In 1973 Tasmania’s main export market disappeared overnight when England joined the Common Market. Apples were left to rot on the trees and the government came up with the Tree Pull Scheme to pay orchardists to bulldoze their trees. Many of those affected were tending orchards that had been in their families for generations. To see all that love, history and hard work being bulldozed into the ground was heart breaking. Some chose to grub out their trees and try other crops, some sold up and moved away, but others persisted.
When the idea for by book The Last of the Apple Blossom came to me, I knew writing this novel was going to affect me deeply. Growing up in Hobart, our family drives to the Huon Valley revealed hillsides covered in apple blossom. School excursions to the orchards featured wooden bins full of apples, packing sheds bustling with workers and endless rows of apple trees. Sadly, this is a way of life long gone, erased by natural and economic woes.
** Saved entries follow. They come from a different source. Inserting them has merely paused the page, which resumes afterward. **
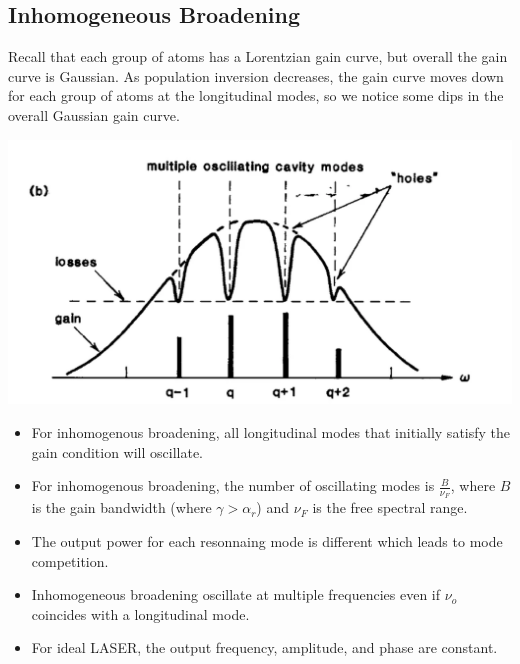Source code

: \documentclass[11pt]{article}
\begin{document}
\subsection{Inhomogeneous Broadening}
Recall that each group of atoms has a Lorentzian gain curve, but overall the gain curve is Gaussian. As population inversion decreases, the gain curve moves down for each group of atoms at the longitudinal modes, so we notice some dips in the overall Gaussian gain curve. 
\begin{center}
    \includegraphics[scale=0.5]{4.png}
\end{center}
\begin{itemize}
    \item For inhomogenous broadening, all longitudinal modes that initially satisfy the gain condition will oscillate.
    \item For inhomogenous broadening, the number of oscillating modes is $\frac{B}{\nu_F}$, where $B$ is the gain bandwidth (where $\gamma > \alpha_r$) and $\nu_F$ is the free spectral range.
    \item The output power for each resonnaing mode is different which leads to mode competition.
    \item Inhomogeneous broadening oscillate at multiple frequencies even if $\nu_o$ coincides with a longitudinal mode.
    \item For ideal LASER, the output frequency, amplitude, and phase are constant.
\end{itemize}
\end{document}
While researching apple growing in Tasmania I drew on many resources. The National Library of Australia’s Apples and Pears Oral History Project is a rich source of history and knowledge in this area. To hear the orchardists, many since passed away, talk about their personal experiences of working their orchards through the seasons and the years brought the history of the Huon Valley to life for me. However, I was still left with many questions.
I tracked down Naomie Clark-Port, owner of Frank’s Cider and an orchardist in the Huon Valley on a property established by her family in the 1800s. To describe Naomie as tenacious is an understatement. No matter the natural and economic disasters that were thrown at her, Naomie was determined to keep the orchard viable. We stood in her orchard surrounded by apple trees, some over 160 years old, as she told me stories of orchard life, struggle and perseverance. She also arranged interviews with some of the old orchardists in the area who remembered the events I write about in The Last of the Apple Blossom. I spent hours listening to their tales of bushfire, drought and hail, good harvests and bad. Over the course of our conversations they revealed many details that I never would have discovered otherwise. I’ve used several of their anecdotes in The Last of the Apple Blossom – they were too delicious not to.
I hope I’ve done the growers of the Huon Valley justice, those who worked hard all their lives through disasters and hardships so severe it would make most of us give up in despair. The novel is dedicated to theses orchardists and is inspired by a line from one of their oral histories, ‘I worked my entire life for nothing.’ I don’t think it was for nothing. The orchardists created beauty and purpose. Tasmania was The Apple Isle because of them – an enormous achievement. It might not have lasted, but to work and create, to live a useful life, that is not nothing.